On August 26, 1969, the Bowens conveyed the house to Frank Pardee III, grandnephew of the mistress of Bristol’s Blithewold estate, and his wife Gertrude G. Pardee.

Seventeen years later, the Pardees transferred title to Harold I. Schein, a Providence businessman, by deed recorded or July 17, 1986.

On September 1, 1986, without ever occupying the house, Schein entered into a five-month lease-option with Patrick T. Conley of Providence, giving Conley possession of the property, and then conveying the house to Conley on February 9, 1987. Conley promptly transferred title to himself and Gail C. Cahalan as joint tenants and named the property “Gale Winds” in her honor.

During the period of their occupancy, from 1986 to present, the Conleys have transformed the property from a crudely winterized summer house into an elegant, year round mini-estate and secured for it the address of One Bristol Point Road. They began by thoroughly refurbishing every room, integrating the porch into the house by making it an all-year sunroom; digging a partial basement for the heating system, which had been located in the garage; finishing the two attic storage rooms; restoring the stairway to the beach; consolidating the two east bedrooms on the second floor into a master bedroom with a full bath; and building a 39-foot ocean-facing, balustrade deck over the old porch, with access from the master bedroom and the den, from the design of architect Donald Conlon.

Throughout the occupancy the Conleys continue to expand and upgrade the house and grounds by adding such amenities as a second-floor recreation center, a studio in the garage consisting of four rooms and a bath, a mahogany fireplace wall in the living room sculpted by Korean master carver Sang in Kim, decorative painting on most interior walls and ceilings by artist Michael Borbone, a 13 foot by 23 foot glass conservatory build by Bristol contractor Arthur Hanoian on the west side of the main house off the dining room, patios and a system of brick walkways crafted by Bristolians Charles Coehlo and Joseph Rego, a large ornate fountain, and a fish pond.

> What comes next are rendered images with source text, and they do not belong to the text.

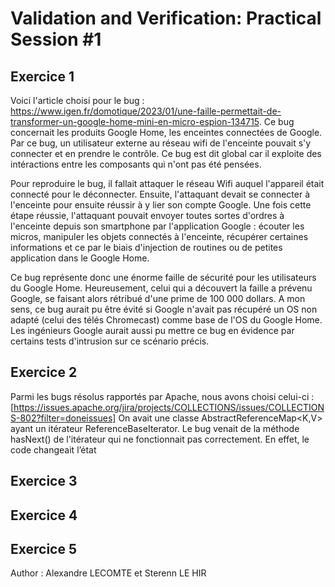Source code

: # Validation and Verification: Practical Session #1

## Exercice 1

Voici l'article choisi pour le bug : https://www.igen.fr/domotique/2023/01/une-faille-permettait-de-transformer-un-google-home-mini-en-micro-espion-134715. Ce bug concernait les produits Google Home, les enceintes connectées de Google. Par ce bug, un utilisateur externe au réseau wifi de l'enceinte pouvait s'y connecter et en prendre le contrôle. Ce bug est dit global car il exploite des intéractions entre les composants qui n'ont pas été pensées. 

Pour reproduire le bug, il fallait attaquer le réseau Wifi auquel l'appareil était connecté pour le déconnecter. Ensuite, l'attaquant devait se connecter à l'enceinte pour ensuite réussir à y lier son compte Google. Une fois cette étape réussie, l'attaquant pouvait envoyer toutes sortes d'ordres à l'enceinte depuis son smartphone par l'application Google : écouter les micros, manipuler les objets connectés à l'enceinte, récupérer certaines informations et ce par le biais d'injection de routines ou de petites application dans le Google Home. 

Ce bug représente donc une énorme faille de sécurité pour les utilisateurs du Google Home. Heureusement, celui qui a découvert la faille a prévenu Google, se faisant alors rétribué d'une prime de 100 000 dollars. A mon sens, ce bug aurait pu être évité si Google n'avait pas récupéré un OS non adapté (celui des télés Chromecast) comme base de l'OS du Google Home. Les ingénieurs Google aurait aussi pu mettre ce bug en évidence par certains tests d'intrusion sur ce scénario précis.

## Exercice 2  

Parmi les bugs résolus rapportés par Apache, nous avons choisi celui-ci : [https://issues.apache.org/jira/projects/COLLECTIONS/issues/COLLECTIONS-802?filter=doneissues] On avait une classe AbstractReferenceMap<K,V> ayant un itérateur ReferenceBaseIterator. Le bug venait de la méthode hasNext() de l'itérateur qui ne fonctionnait pas correctement. En effet, le code changeait l’état 

## Exercice 3

## Exercice 4

## Exercice 5


Author : Alexandre LECOMTE et Sterenn LE HIR
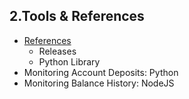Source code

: ## 2.Tools & References

- [References](/developers/2_tools_rerefemces/references.md#releases)
   - Releases
   - Python Library
- Monitoring Account Deposits: Python
- Monitoring Balance History: NodeJS
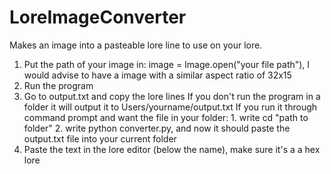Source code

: # LoreImageConverter
Makes an image into a pasteable lore line to use on your lore.

1. Put the path of your image in: image = Image.open("your file path"), I would advise to have a image with a similar aspect ratio of 32x15
2. Run the program
3. Go to output.txt and copy the lore lines
    If you don't run the program in a folder it will output it to Users/yourname/output.txt
    If you run it through command prompt and want the file in your folder:
        1. write cd "path to folder"
        2. write python converter.py, and now it should paste the output.txt file into your current folder
4. Paste the text in the lore editor (below the name), make sure it's a a hex lore
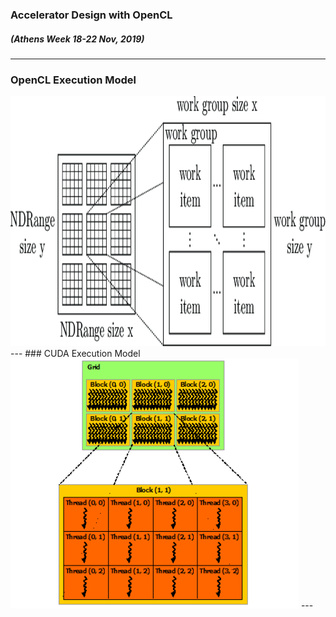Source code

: ### Accelerator Design with OpenCL
##### (Athens Week 18-22 Nov, 2019) 

---
### OpenCL Execution Model
<img src="assets/OpenCL-Execution-Model.png" height="400"/>
---
### CUDA Execution Model
<img src="assets/grid-of-thread-blocks.png" height="400"/>
---
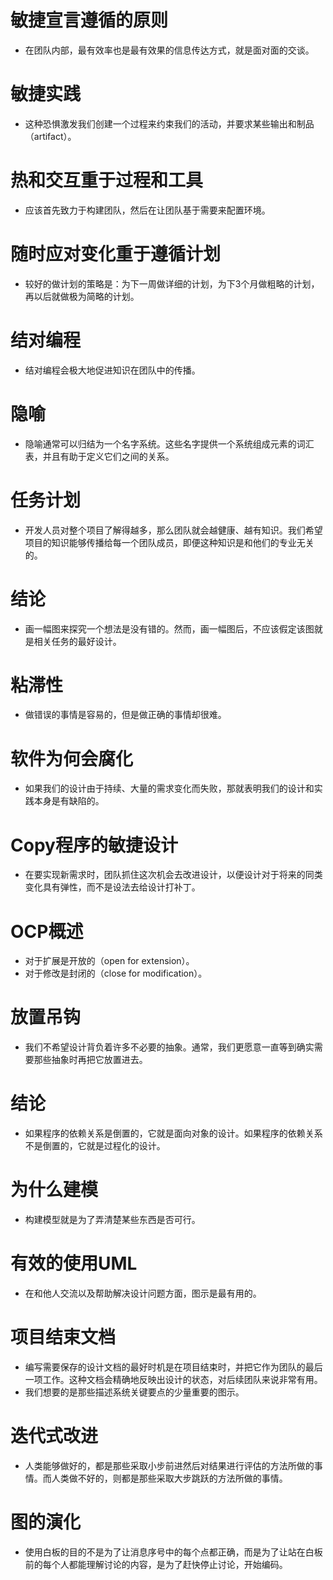 # 敏捷宣言遵循的原则
* 在团队内部，最有效率也是最有效果的信息传达方式，就是面对面的交谈。

# 敏捷实践
* 这种恐惧激发我们创建一个过程来约束我们的活动，并要求某些输出和制品（artifact）。

# 热和交互重于过程和工具
* 应该首先致力于构建团队，然后在让团队基于需要来配置环境。

# 随时应对变化重于遵循计划
* 较好的做计划的策略是：为下一周做详细的计划，为下3个月做粗略的计划，再以后就做极为简略的计划。

# 结对编程
* 结对编程会极大地促进知识在团队中的传播。

# 隐喻
* 隐喻通常可以归结为一个名字系统。这些名字提供一个系统组成元素的词汇表，并且有助于定义它们之间的关系。

# 任务计划
* 开发人员对整个项目了解得越多，那么团队就会越健康、越有知识。我们希望项目的知识能够传播给每一个团队成员，即便这种知识是和他们的专业无关的。

# 结论
* 画一幅图来探究一个想法是没有错的。然而，画一幅图后，不应该假定该图就是相关任务的最好设计。

# 粘滞性
* 做错误的事情是容易的，但是做正确的事情却很难。

# 软件为何会腐化
* 如果我们的设计由于持续、大量的需求变化而失败，那就表明我们的设计和实践本身是有缺陷的。

# Copy程序的敏捷设计
* 在要实现新需求时，团队抓住这次机会去改进设计，以便设计对于将来的同类变化具有弹性，而不是设法去给设计打补丁。

# OCP概述
* 对于扩展是开放的（open for extension）。
* 对于修改是封闭的（close for modification）。

# 放置吊钩
* 我们不希望设计背负着许多不必要的抽象。通常，我们更愿意一直等到确实需要那些抽象时再把它放置进去。

# 结论
* 如果程序的依赖关系是倒置的，它就是面向对象的设计。如果程序的依赖关系不是倒置的，它就是过程化的设计。

# 为什么建模
* 构建模型就是为了弄清楚某些东西是否可行。

# 有效的使用UML
* 在和他人交流以及帮助解决设计问题方面，图示是最有用的。

# 项目结束文档
* 编写需要保存的设计文档的最好时机是在项目结束时，并把它作为团队的最后一项工作。这种文档会精确地反映出设计的状态，对后续团队来说非常有用。
* 我们想要的是那些描述系统关键要点的少量重要的图示。

# 迭代式改进
* 人类能够做好的，都是那些采取小步前进然后对结果进行评估的方法所做的事情。而人类做不好的，则都是那些采取大步跳跃的方法所做的事情。

# 图的演化
* 使用白板的目的不是为了让消息序号中的每个点都正确，而是为了让站在白板前的每个人都能理解讨论的内容，是为了赶快停止讨论，开始编码。
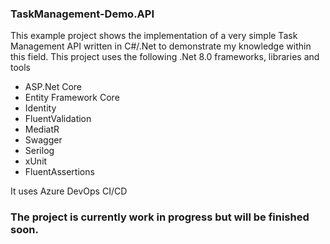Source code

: ### TaskManagement-Demo.API 

This example project shows the implementation of a very simple Task Management API written in C#/.Net to demonstrate my knowledge within this field.
This project uses the following .Net 8.0 frameworks, libraries and tools
  - ASP.Net Core
  - Entity Framework Core
  - Identity
  - FluentValidation
  - MediatR
  - Swagger
  - Serilog
  - xUnit
  - FluentAssertions
    
It uses Azure DevOps CI/CD

### The project is currently work in progress but will be finished soon.
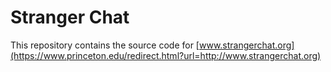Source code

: Stranger Chat
=============

This repository contains the source code for [www.strangerchat.org](https://www.princeton.edu/redirect.html?url=http://www.strangerchat.org)
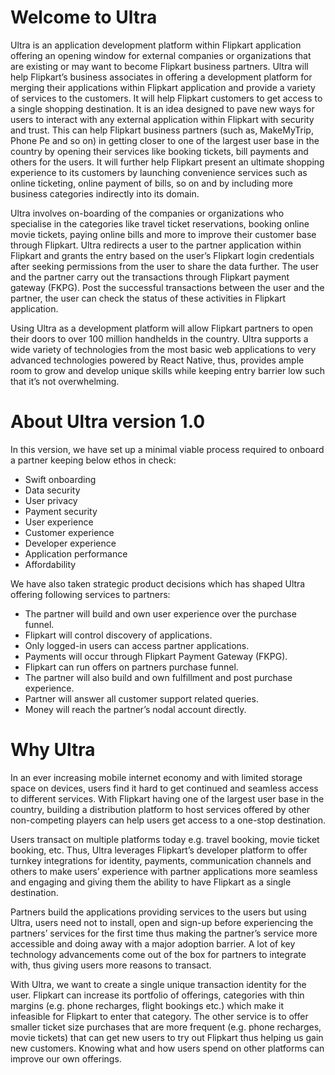 # Welcome to Ultra

Ultra is an application development platform within Flipkart application offering an opening window for external companies or organizations that are existing or may want to become Flipkart business partners. Ultra will help Flipkart’s business associates in offering a development platform for merging their applications within Flipkart application and provide a variety of services to the customers. It will help Flipkart customers to get access to a single shopping destination. It is an idea designed to pave new ways for users to interact with any external application within Flipkart with security and trust. This can help Flipkart business partners (such as, MakeMyTrip, Phone Pe and so on) in getting closer to one of the largest user base in the country by opening their services like booking tickets, bill payments and others for the users. It will further help Flipkart present an ultimate shopping experience to its customers by launching convenience services such as online ticketing, online payment of bills, so on and by including more business categories indirectly into its domain.

Ultra involves on-boarding of the companies or organizations who specialise in the categories like travel ticket reservations, booking online movie tickets, paying online bills and more to improve their customer base through Flipkart. Ultra redirects a user to the partner application within Flipkart and grants the entry based on the user’s Flipkart login credentials after seeking permissions from the user to share the data further. The user and the partner carry out the transactions through Flipkart payment gateway (FKPG). Post the successful transactions between the user and the partner, the user can check the status of these activities in Flipkart application.

Using Ultra as a development platform will allow Flipkart partners to open their doors to over 100 million handhelds in the country. Ultra supports a wide variety of technologies from the most basic web applications to very advanced technologies powered by React Native, thus, provides ample room to grow and develop unique skills while keeping entry barrier low such that it’s not overwhelming.

# About Ultra version 1.0

In this version, we have set up a minimal viable process required to onboard a partner keeping below ethos in check:

* Swift onboarding
* Data security
* User privacy
* Payment security
* User experience
* Customer experience
* Developer experience
* Application performance
* Affordability

We have also taken strategic product decisions which has shaped Ultra offering following services to partners:

* The partner will build and own user experience over the purchase funnel.
* Flipkart will control discovery of applications.
* Only logged-in users can access partner applications.
* Payments will occur through Flipkart Payment Gateway (FKPG).
* Flipkart can run offers on partners purchase funnel.
* The partner will also build and own fulfillment and post purchase experience.
* Partner will answer all customer support related queries.
* Money will reach the partner’s nodal account directly.

# Why Ultra

In an ever increasing mobile internet economy and with limited storage space on devices, users find it hard to get continued and seamless access to different services. With Flipkart having one of the largest user base in the country, building a distribution platform to host services offered by other non-competing players can help users get access to a one-stop destination.

Users transact on multiple platforms today e.g. travel booking, movie ticket booking, etc. Thus, Ultra leverages Flipkart’s developer platform to offer turnkey integrations for identity, payments, communication channels and others to make users’ experience with partner applications more seamless and engaging and giving them the ability to have Flipkart as a single destination.

Partners build the applications providing services to the users but using Ultra, users need not to install, open and sign-up before experiencing the partners’ services for the first time thus making the partner’s service more accessible and doing away with a major adoption barrier. A lot of key technology advancements come out of the box for partners to integrate with, thus giving users more reasons to transact. 

With Ultra, we want to create a single unique transaction identity for the user. Flipkart can increase its portfolio of offerings, categories with thin margins (e.g. phone recharges, flight bookings etc.) which make it infeasible for Flipkart to enter that category. The other service is to offer smaller ticket size purchases that are more frequent (e.g. phone recharges, movie tickets) that can get new users to try out Flipkart thus helping us gain new customers. Knowing what and how users spend on other platforms can improve our own offerings.

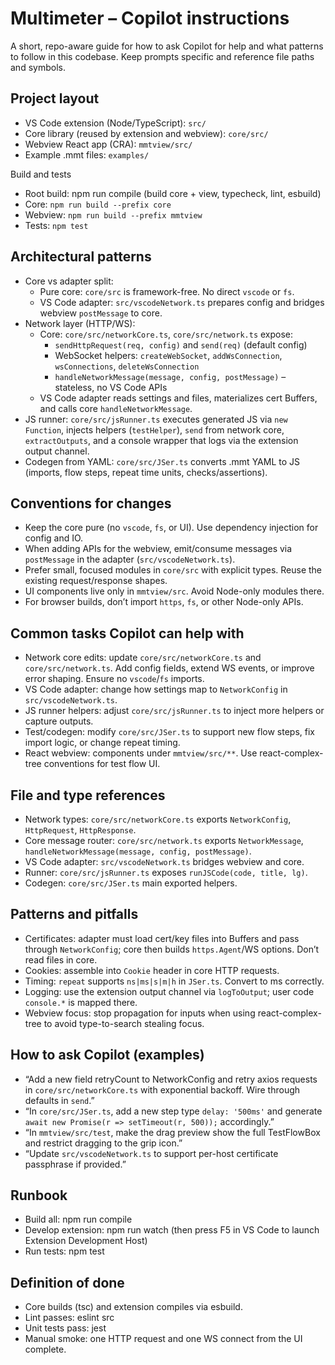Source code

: # Multimeter – Copilot instructions

A short, repo-aware guide for how to ask Copilot for help and what patterns to follow in this codebase. Keep prompts specific and reference file paths and symbols.

## Project layout
- VS Code extension (Node/TypeScript): `src/`
- Core library (reused by extension and webview): `core/src/`
- Webview React app (CRA): `mmtview/src/`
- Example .mmt files: `examples/`

Build and tests
- Root build: npm run compile (build core + view, typecheck, lint, esbuild)
- Core: `npm run build --prefix core`
- Webview: `npm run build --prefix mmtview`
- Tests: `npm test`

## Architectural patterns
- Core vs adapter split:
  - Pure core: `core/src` is framework-free. No direct `vscode` or `fs`.
  - VS Code adapter: `src/vscodeNetwork.ts` prepares config and bridges webview `postMessage` to core.
- Network layer (HTTP/WS):
  - Core: `core/src/networkCore.ts`, `core/src/network.ts` expose:
    - `sendHttpRequest(req, config)` and `send(req)` (default config)
    - WebSocket helpers: `createWebSocket`, `addWsConnection`, `wsConnections`, `deleteWsConnection`
    - `handleNetworkMessage(message, config, postMessage)` – stateless, no VS Code APIs
  - VS Code adapter reads settings and files, materializes cert Buffers, and calls core `handleNetworkMessage`.
- JS runner: `core/src/jsRunner.ts` executes generated JS via `new Function`, injects helpers (`testHelper`), `send` from network core, `extractOutputs`, and a console wrapper that logs via the extension output channel.
- Codegen from YAML: `core/src/JSer.ts` converts .mmt YAML to JS (imports, flow steps, repeat time units, checks/assertions).

## Conventions for changes
- Keep the core pure (no `vscode`, `fs`, or UI). Use dependency injection for config and IO.
- When adding APIs for the webview, emit/consume messages via `postMessage` in the adapter (`src/vscodeNetwork.ts`).
- Prefer small, focused modules in `core/src` with explicit types. Reuse the existing request/response shapes.
- UI components live only in `mmtview/src`. Avoid Node-only modules there.
- For browser builds, don’t import `https`, `fs`, or other Node-only APIs.

## Common tasks Copilot can help with
- Network core edits: update `core/src/networkCore.ts` and `core/src/network.ts`. Add config fields, extend WS events, or improve error shaping. Ensure no `vscode`/`fs` imports.
- VS Code adapter: change how settings map to `NetworkConfig` in `src/vscodeNetwork.ts`.
- JS runner helpers: adjust `core/src/jsRunner.ts` to inject more helpers or capture outputs.
- Test/codegen: modify `core/src/JSer.ts` to support new flow steps, fix import logic, or change repeat timing.
- React webview: components under `mmtview/src/**`. Use react-complex-tree conventions for test flow UI.

## File and type references
- Network types: `core/src/networkCore.ts` exports `NetworkConfig`, `HttpRequest`, `HttpResponse`.
- Core message router: `core/src/network.ts` exports `NetworkMessage`, `handleNetworkMessage(message, config, postMessage)`.
- VS Code adapter: `src/vscodeNetwork.ts` bridges webview and core.
- Runner: `core/src/jsRunner.ts` exposes `runJSCode(code, title, lg)`.
- Codegen: `core/src/JSer.ts` main exported helpers.

## Patterns and pitfalls
- Certificates: adapter must load cert/key files into Buffers and pass through `NetworkConfig`; core then builds `https.Agent`/WS options. Don’t read files in core.
- Cookies: assemble into `Cookie` header in core HTTP requests.
- Timing: `repeat` supports `ns|ms|s|m|h` in `JSer.ts`. Convert to ms correctly.
- Logging: use the extension output channel via `logToOutput`; user code `console.*` is mapped there.
- Webview focus: stop propagation for inputs when using react-complex-tree to avoid type-to-search stealing focus.

## How to ask Copilot (examples)
- “Add a new field retryCount to NetworkConfig and retry axios requests in `core/src/networkCore.ts` with exponential backoff. Wire through defaults in `send`.”
- “In `core/src/JSer.ts`, add a new step type `delay: '500ms'` and generate `await new Promise(r => setTimeout(r, 500));` accordingly.”
- “In `mmtview/src/test`, make the drag preview show the full TestFlowBox and restrict dragging to the grip icon.”
- “Update `src/vscodeNetwork.ts` to support per-host certificate passphrase if provided.”

## Runbook
- Build all: npm run compile
- Develop extension: npm run watch (then press F5 in VS Code to launch Extension Development Host)
- Run tests: npm test

## Definition of done
- Core builds (tsc) and extension compiles via esbuild.
- Lint passes: eslint src
- Unit tests pass: jest
- Manual smoke: one HTTP request and one WS connect from the UI complete.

They Conleys’ most notable addition is the Jeffersonian-style library, designed by Dr. Conley and built under the direction of contractor Harold Brown. The octagon-shaped structure is twenty-two feet in diameter with a full basement and a main level with a fireplace and a twelve-foot ceiling. The intricate moldings and shelving were crated by furniture-maker Joseph Voltas, carpenter Mark Giroux, and finished by artisan James Marshall. The two-level library is designed to house over 7,000 volumes.

In 2002, the Conleys built the final major addition to the Gale Winds estate — a 200 foot fixed pier with a ramp-float addition designed and constructed by Richard DeSalvo that extends approximately 133 feet past mean high water.